In particolare, un accertamento può venire meno se non rispetta i criteri di motivazione dell’autorizzazione (deve cioè essere giustificato da ragioni concrete e documentate) e se non riguarda un oggetto circoscritto, poiché non sono ammesse indagini generiche alla ricerca di qualsiasi irregolarità.

Inoltre la verifica deve svolgersi in tempi ragionevoli e pertinenti all’indagine (ad esempio, tre giornate per verificare un solo anno d’imposta).

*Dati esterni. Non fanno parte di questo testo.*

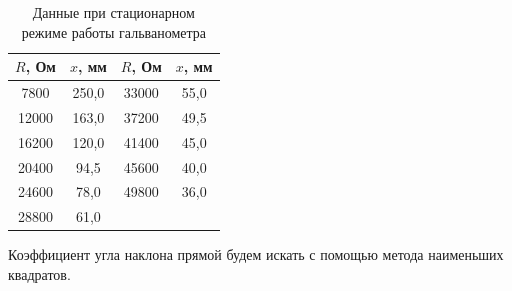 \documentclass[a4paper,12pt]{article}
\begin{document}
\begin{table}[H]\label{tab: DataDynRejim}
    \centering
    \begin{tabular}{|c|c|c|c|}
        \hline
        {\color[HTML]{000000} $R$, Ом} & {\color[HTML]{000000} $x$, мм} & {\color[HTML]{000000} $R$, Ом} & {\color[HTML]{000000} $x$, мм} \\ \hline
        {\color[HTML]{000000} 7800}  & {\color[HTML]{000000} 250,0} & {\color[HTML]{000000} 33000} & {\color[HTML]{000000} 55,0} \\ \hline
        {\color[HTML]{000000} 12000} & {\color[HTML]{000000} 163,0} & {\color[HTML]{000000} 37200} & {\color[HTML]{000000} 49,5} \\ \hline
        {\color[HTML]{000000} 16200} & {\color[HTML]{000000} 120,0} & {\color[HTML]{000000} 41400} & {\color[HTML]{000000} 45,0} \\ \hline
        {\color[HTML]{000000} 20400} & {\color[HTML]{000000} 94,5}  & {\color[HTML]{000000} 45600} & {\color[HTML]{000000} 40,0} \\ \hline
        {\color[HTML]{000000} 24600} & {\color[HTML]{000000} 78,0}  & {\color[HTML]{000000} 49800} & {\color[HTML]{000000} 36,0} \\ \hline
        {\color[HTML]{000000} 28800} & {\color[HTML]{000000} 61,0}  & {\color[HTML]{000000} }      & {\color[HTML]{000000} }     \\ \hline
    \end{tabular}
    \caption{Данные при стационарном режиме работы гальванометра}
\end{table}

Коэффициент угла наклона прямой будем искать с помощью метода наименьших квадратов. 
\end{document}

Mentre i documenti acquisiti devono essere strettamente legati all’oggetto della verifica.

Cause in corso e pendenti: cosa succede ora

La parola passa ora alle Sezioni Unite: se verrà riconosciuta la retroattività della tutela, il bacino degli accertamenti a rischio sarà significativo, colpendo in modo mirato tutte quelle ispezioni che oggi mostrano le caratteristiche dell’abuso di potere. Questo vuol dire che se un’impresa o un professionista ha attualmente una causa in corso contro il Fisco, la validità della pretesa tributaria potrebbe essere contestata qualora le prove siano state raccolte tramite un accesso arbitrario.